Authority is found in God’s Word, not in the Church
Heiko Oberman summarized one aspect of Luther’s view of Scripture as follows: “The Church is the creation of the Word, but the Word can never be the creation of the Church.” This 500th anniversary month of the Reformation is a good time to revisit the truth this presents. One nexus of the Reformation difference is one of authority. For the evangelical, authority is in the Scriptures, and for the Roman Catholic or Orthodox, it is found in the Church. Here, too, one must be clear about the definition of the church. For the evangelical, the church is an organism, a living body composed of all the born-again souls redeemed by the Lord Jesus. There is no earthly headquarters, no earthly head. For the sacramental traditions, the church is an organization, a hierarchy. The bishops, archbishops, and cardinals that comprise the hierarchy are for these traditions, “the Church.” This is why the phrase is sometimes used, “As the Church teaches, and has always taught…” Believers who are grounded in Scripture don’t use such a phrase, knowing that the church doesn’t teach anything – Scripture teaches us.

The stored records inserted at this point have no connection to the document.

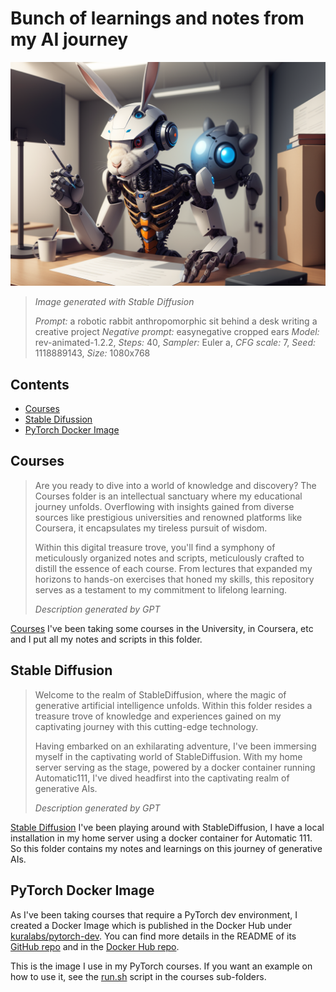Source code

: Bunch of learnings and notes from my AI journey
===============================================

![a robotic rabbit  anthropomorphic sit behind a desk writing a creative project](rabbit-robot.png?raw=true "A robotic rabbit  anthropomorphic sit behind a desk writing a creative project")

> *Image generated with Stable Diffusion*
>
> *Prompt:* a robotic rabbit anthropomorphic sit behind a desk writing a creative project
> *Negative prompt:* easynegative cropped ears
> *Model:* rev-animated-1.2.2,
> *Steps:* 40, *Sampler:* Euler a, *CFG scale:* 7, *Seed:* 1118889143, *Size:* 1080x768


Contents
--------

- [Courses](#courses)
- [Stable Difussion](#stable-diffusion)
- [PyTorch Docker Image](#pytorch-docker-image)

## Courses
> Are you ready to dive into a world of knowledge and discovery? The Courses folder is an intellectual sanctuary where my educational journey unfolds. Overflowing with insights gained from diverse sources like prestigious universities and renowned platforms like Coursera, it encapsulates my tireless pursuit of wisdom.
>
> Within this digital treasure trove, you'll find a symphony of meticulously organized notes and scripts, meticulously crafted to distill the essence of each course. From lectures that expanded my horizons to hands-on exercises that honed my skills, this repository serves as a testament to my commitment to lifelong learning.
>
> *Description generated by GPT*

[Courses](https://github.com/caroaguilar/ai-learning/tree/main/courses/)
I've been taking some courses in the University, in Coursera, etc and I put all my notes and scripts in this folder.


## Stable Diffusion

> Welcome to the realm of StableDiffusion, where the magic of generative artificial intelligence unfolds. Within this folder resides a treasure trove of knowledge and experiences gained on my captivating journey with this cutting-edge technology.
>
> Having embarked on an exhilarating adventure, I've been immersing myself in the captivating world of StableDiffusion. With my home server serving as the stage, powered by a docker container running Automatic111, I've dived headfirst into the captivating realm of generative AIs.
>
> *Description generated by GPT*

[Stable Diffusion](https://github.com/caroaguilar/ai-learning/tree/main/stable-diffusion)
I've been playing around with StableDiffusion, I have a local installation in my home server using a docker container for Automatic 111. So this folder contains my notes and learnings on this journey of generative AIs.


## PyTorch Docker Image
As I've been taking courses that require a PyTorch dev environment, I created a Docker Image which is published in the Docker Hub under [kuralabs/pytorch-dev](https://hub.docker.com/r/kuralabs/pytorch-dev). You can find more details in the README of its [GitHub repo](https://github.com/kuralabs/docker-pytorch-dev) and in the [Docker Hub repo](https://hub.docker.com/r/kuralabs/pytorch-dev).

This is the image I use in my PyTorch courses. If you want an example on how to use it, see the [run.sh](https://github.com/caroaguilar/ai-learning/blob/main/courses/pytorch-basics/run.sh) script in the courses sub-folders.
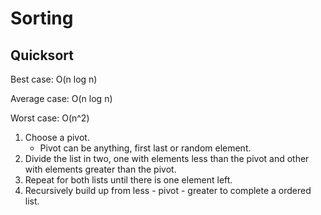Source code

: # Sorting



## Quicksort

Best case: O(n log n)

Average case: O(n log n)

Worst case:  O(n^2)



1. Choose a pivot. 
   * Pivot can be anything, first last or random element.
2. Divide the list in two, one with elements less than the pivot and other with elements greater than the pivot.
3. Repeat for both lists until there is one element left.
4. Recursively build up from less - pivot - greater to complete a ordered list.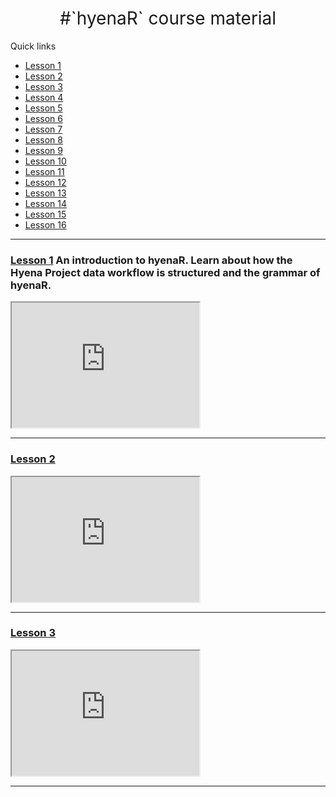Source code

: <h1 style="font-weight:normal" align="center">
  &nbsp;#`hyenaR` course material&nbsp;
</h1>

<!--
WE COULD LINK TO hyenaR or hyena project website/twitter
<div align="center">

&nbsp;&nbsp;&nbsp;:link: [Website][Website]&nbsp;&nbsp;&nbsp;|&nbsp;&nbsp;&nbsp;:speech_balloon: [Twitter][Twitter]&nbsp;&nbsp;&nbsp;|&nbsp;&nbsp;&nbsp;:necktie: [LinkedIn][LinkedIn]

</div>

Quick Link

[Twitter]:https://twitter.com/ldbailey255/
[LinkedIn]:https://www.linkedin.com/in/liam-bailey-446823118/
[Website]:https://liamdbailey.com/
-->
<summary>Quick links</summary>

<!-- toc -->
- [Lesson 1](https://hyenaproject.github.io/hyenaR_course/hyenaR_teaching_1.html)
- [Lesson 2](https://hyenaproject.github.io/hyenaR_course/hyenaR_teaching_2.html)
- [Lesson 3](https://hyenaproject.github.io/hyenaR_course/hyenaR_teaching_3.html)
- [Lesson 4](https://hyenaproject.github.io/hyenaR_course/hyenaR_teaching_4.html)
- [Lesson 5](https://hyenaproject.github.io/hyenaR_course/hyenaR_teaching_5.html)
- [Lesson 6](https://hyenaproject.github.io/hyenaR_course/hyenaR_teaching_6.html)
- [Lesson 7](https://hyenaproject.github.io/hyenaR_course/hyenaR_teaching_7.html)
- [Lesson 8](https://hyenaproject.github.io/hyenaR_course/hyenaR_teaching_8.html)
- [Lesson 9](https://hyenaproject.github.io/hyenaR_course/hyenaR_teaching_9.html)
- [Lesson 10](https://hyenaproject.github.io/hyenaR_course/hyenaR_teaching_10.html)
- [Lesson 11](https://hyenaproject.github.io/hyenaR_course/hyenaR_teaching_11.html)
- [Lesson 12](https://hyenaproject.github.io/hyenaR_course/hyenaR_teaching_12.html)
- [Lesson 13](https://hyenaproject.github.io/hyenaR_course/hyenaR_teaching_13.html)
- [Lesson 14](https://hyenaproject.github.io/hyenaR_course/hyenaR_teaching_14.html)
- [Lesson 15](https://hyenaproject.github.io/hyenaR_course/hyenaR_teaching_15.html)
- [Lesson 16](https://hyenaproject.github.io/hyenaR_course/hyenaR_teaching_16.html)
  
<!-- tocstop -->

***

### [Lesson 1](https://hyenaproject.github.io/hyenaR_course/hyenaR_teaching_1.html) An introduction to hyenaR. Learn about how the Hyena Project data workflow is structured and the grammar of hyenaR.

 <iframe src="https://hyenaproject.github.io/hyenaR_course/hyenaR_teaching_1.html" height="200" width="300" title="Lesson 1"></iframe>

***

### [Lesson 2](https://hyenaproject.github.io/hyenaR_course/hyenaR_teaching_2.html)

 <iframe src="https://hyenaproject.github.io/hyenaR_course/hyenaR_teaching_2.html" height="200" width="300" title="Lesson 1"></iframe>

***

### [Lesson 3](https://hyenaproject.github.io/hyenaR_course/hyenaR_teaching_3.html)

 <iframe src="https://hyenaproject.github.io/hyenaR_course/hyenaR_teaching_3.html" height="200" width="300" title="Lesson 1"></iframe>

***
<!-- 
#### Attribution-NonCommercial-ShareAlike 4.0 International (CC BY-NC-SA 4.0)
<div style="width:300px; height:200px">
<img src=https://camo.githubusercontent.com/00f7814990f36f84c5ea74cba887385d8a2f36be/68747470733a2f2f646f63732e636c6f7564706f7373652e636f6d2f696d616765732f63632d62792d6e632d73612e706e67 alt="" height="42">
</div>
--!>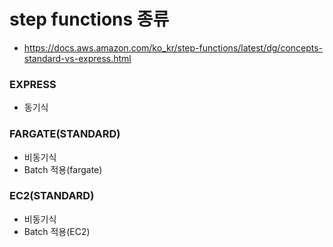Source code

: # step functions 종류
- https://docs.aws.amazon.com/ko_kr/step-functions/latest/dg/concepts-standard-vs-express.html
### EXPRESS
- 동기식
### FARGATE(STANDARD)
- 비동기식
- Batch 적용(fargate)
### EC2(STANDARD)
- 비동기식
- Batch 적용(EC2)


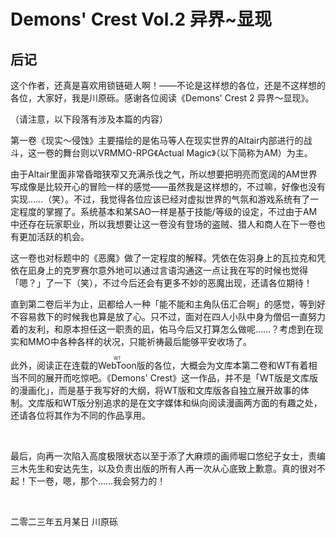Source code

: # Demons' Crest Vol.2 异界~显现

## 后记

这个作者，还真是喜欢用锁链砸人啊！——不论是这样想的各位，还是不这样想的各位，大家好，我是川原砾。感谢各位阅读《Demons' Crest 2 异界～显现》。

（请注意，以下段落有涉及本篇的内容）

第一卷《现实～侵蚀》主要描绘的是佑马等人在现实世界的Altair内部进行的战斗，这一卷的舞台则以VRMMO-RPG《Actual Magic》（以下简称为AM）为主。

由于Altair里面非常昏暗狭窄又充满杀伐之气，所以想要把明亮而宽阔的AM世界写成像是比较开心的冒险一样的感觉——虽然我是这样想的，不过嘛，好像也没有实现……（笑）。不过，我觉得各位应该已经对虚拟世界的气氛和游戏系统有了一定程度的掌握了。系统基本和某SAO一样是基于技能/等级的设定，不过由于AM中还存在玩家职业，所以我想要让这一卷没有登场的盗贼、猎人和商人在下一卷也有更加活跃的机会。

这一卷也对标题中的《恶魔》做了一定程度的解释。凭依在佐羽身上的瓦拉克和凭依在凪身上的克罗赛尔意外地可以通过言语沟通这一点让我在写的时候也觉得「嗯？」了一下（笑），不过今后还会有更多不妙的恶魔出现，还请各位期待！

直到第二卷后半为止，凪都给人一种「能不能和主角队伍汇合啊」的感觉，等到好不容易救下的时候我也算是放了心。只不过，面对在四人小队中身为僧侣一直努力着的友利，和原本担任这一职责的凪，佑马今后又打算怎么做呢……？考虑到在现实和MMO中各种各样的状况，只能祈祷最后能够平安收场了。

此外，阅读正在连载的<ruby>WebToon<rt>WT</rt></ruby>版的各位，大概会为文库本第二卷和WT有着相当不同的展开而吃惊吧。《Demons' Crest》这一作品，并不是「WT版是文库版的漫画化」，而是基于我写好的大纲，将WT版和文库版各自独立展开故事的体制。文库版和WT版分别追求的是在文字媒体和纵向阅读漫画两方面的有趣之处，还请各位将其作为不同的作品享用。

&emsp;

最后，向再一次陷入高度极限状态以至于添了大麻烦的画师堀口悠纪子女士，责编三木先生和安达先生，以及负责出版的所有人再一次从心底致上歉意。真的很对不起！下一卷，嗯，那个……我会努力的！

&emsp;

二零二三年五月某日 川原砾
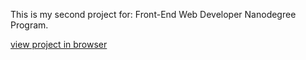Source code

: This is my second project for: Front-End Web Developer Nanodegree Program.

[view project in browser](https://hanny21.github.io/fend_portfolio/)
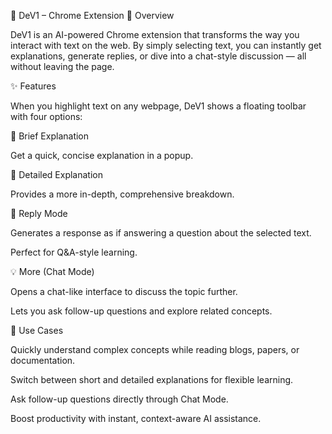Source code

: 🚀 DeV1 – Chrome Extension
📌 Overview

DeV1 is an AI-powered Chrome extension that transforms the way you interact with text on the web. By simply selecting text, you can instantly get explanations, generate replies, or dive into a chat-style discussion — all without leaving the page.

✨ Features

When you highlight text on any webpage, DeV1 shows a floating toolbar with four options:

🔎 Brief Explanation

Get a quick, concise explanation in a popup.

📖 Detailed Explanation

Provides a more in-depth, comprehensive breakdown.

💬 Reply Mode

Generates a response as if answering a question about the selected text.

Perfect for Q&A-style learning.

💡 More (Chat Mode)

Opens a chat-like interface to discuss the topic further.

Lets you ask follow-up questions and explore related concepts.

🎯 Use Cases

Quickly understand complex concepts while reading blogs, papers, or documentation.

Switch between short and detailed explanations for flexible learning.

Ask follow-up questions directly through Chat Mode.

Boost productivity with instant, context-aware AI assistance.
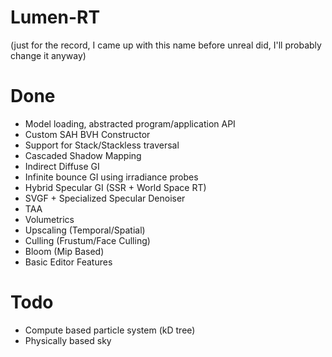 # Lumen-RT

(just for the record, I came up with this name before unreal did, I'll probably change it anyway)

# Done 
- Model loading, abstracted program/application API
- Custom SAH BVH Constructor
- Support for Stack/Stackless traversal
- Cascaded Shadow Mapping
- Indirect Diffuse GI
- Infinite bounce GI using irradiance probes
- Hybrid Specular GI (SSR + World Space RT)
- SVGF + Specialized Specular Denoiser
- TAA
- Volumetrics
- Upscaling (Temporal/Spatial)
- Culling (Frustum/Face Culling)
- Bloom (Mip Based)
- Basic Editor Features 

# Todo
- Compute based particle system (kD tree)
- Physically based sky
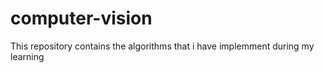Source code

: # computer-vision

This repository contains the algorithms that i have implemment during my learning
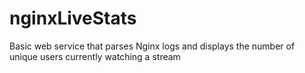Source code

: # nginxLiveStats

Basic web service that parses Nginx logs and displays the number of unique users currently watching a stream 
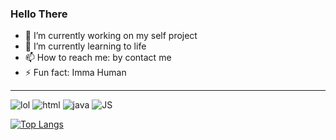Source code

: <!--
**Arsybai/arsybai** is a ✨ _special_ ✨ repository because its `README.md` (this file) appears on your GitHub profile.
-->
### Hello There


- 🔭 I’m currently working on my self project
- 🌱 I’m currently learning to life
- 📫 How to reach me: by contact me
- ⚡ Fun fact: Imma Human

---

![lol](https://img.shields.io/badge/Python-59%20commits-orange.svg) ![html](https://img.shields.io/badge/HTML-20%20commits-orange.svg) ![java](https://img.shields.io/badge/Java-8%20commits-orange.svg) ![JS](https://img.shields.io/badge/JavaScript-8%20commits-orange.svg)

[![Top Langs](https://github-readme-stats.vercel.app/api/top-langs/?username=arsybai&layout=compact)](https://github.com/arsybai/github-readme-stats)
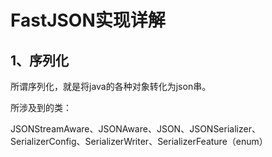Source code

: # FastJSON实现详解

## 1、序列化

所谓序列化，就是将java的各种对象转化为json串。

所涉及到的类：

JSONStreamAware、JSONAware、JSON、JSONSerializer、SerializerConfig、SerializerWriter、SerializerFeature（enum）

How do you know what the Scriptures are?
One sometimes hears the claim that “you would not know what the Scriptures are if the Church didn’t tell you.” This sounds like a plausible claim on the surface, but it’s false. It represents a particular way of looking at authority, and is, in fact, a denial of the intrinsic power and God-breathed nature of Scripture. It is both spiritually false, and historically inaccurate. What we now call the Old Testament, Paul called “the sacred writings” in 2 Tim. 3:15, and he ascribed to them a power, as inspired by God himself. The authority of these books was, therefore, a given at the time of the apostles. Authority is not the same as canonicity, and the latter is an exercise that recognizes the former. The view that says the Church must tell us what books are Scripture is a denial of the inherent authority of these God-breathed writings. The same is true of the New Testament writings. There were many extant writings at the time of the apostles, but the 27 books we have as the New Testament are the only ones preserved as canonical. Why? These books showed themselves to be divinely inspired, to be the product of the apostles or their delegates. In short, the books of the Bible are self-authenticating and needed no external approval. The councils that later pronounced on the books of Scripture did nothing but recognize what already prevailed. These books are the words of God Himself. The sacramental traditions claim to agree with this, but in practice, they deny it. As Michael Kruger has written,
The only option left to the Catholic model is to declare that the church’s authority is self-authenticating and needs no external authority to validate it. Or, more bluntly put, we ought to believe in the infallibility of the Roman Catholic Church because it says so. The Catholic Church, then, finds itself in the awkward place of having chided the Reformers for having a self-authenticating authority (sola scriptura), when all the while it has engaged in that very same activity by setting itself up as a self-authenticating authority (sola ecclesia). On the Catholic model, the Scripture’s own claims should not be received on their own authority, but apparently, the church’s own claims should be received on their own authority. The Roman Catholic Church, functionally speaking, is committed to sola ecclesia.[1]
The church – all of those redeemed by God – has a role in the canon. That role is to recognize and submit to the Word of God. The locus of authority can never be the church itself. She is the bride of Christ, subject to his word. She does not form the word or pronounce judgment on the word. Indeed, Luther’s words simply echo what Peter wrote: “you have been born again, not of perishable seed but of imperishable, through the living and abiding word of God.” (1 Pet. 1:23).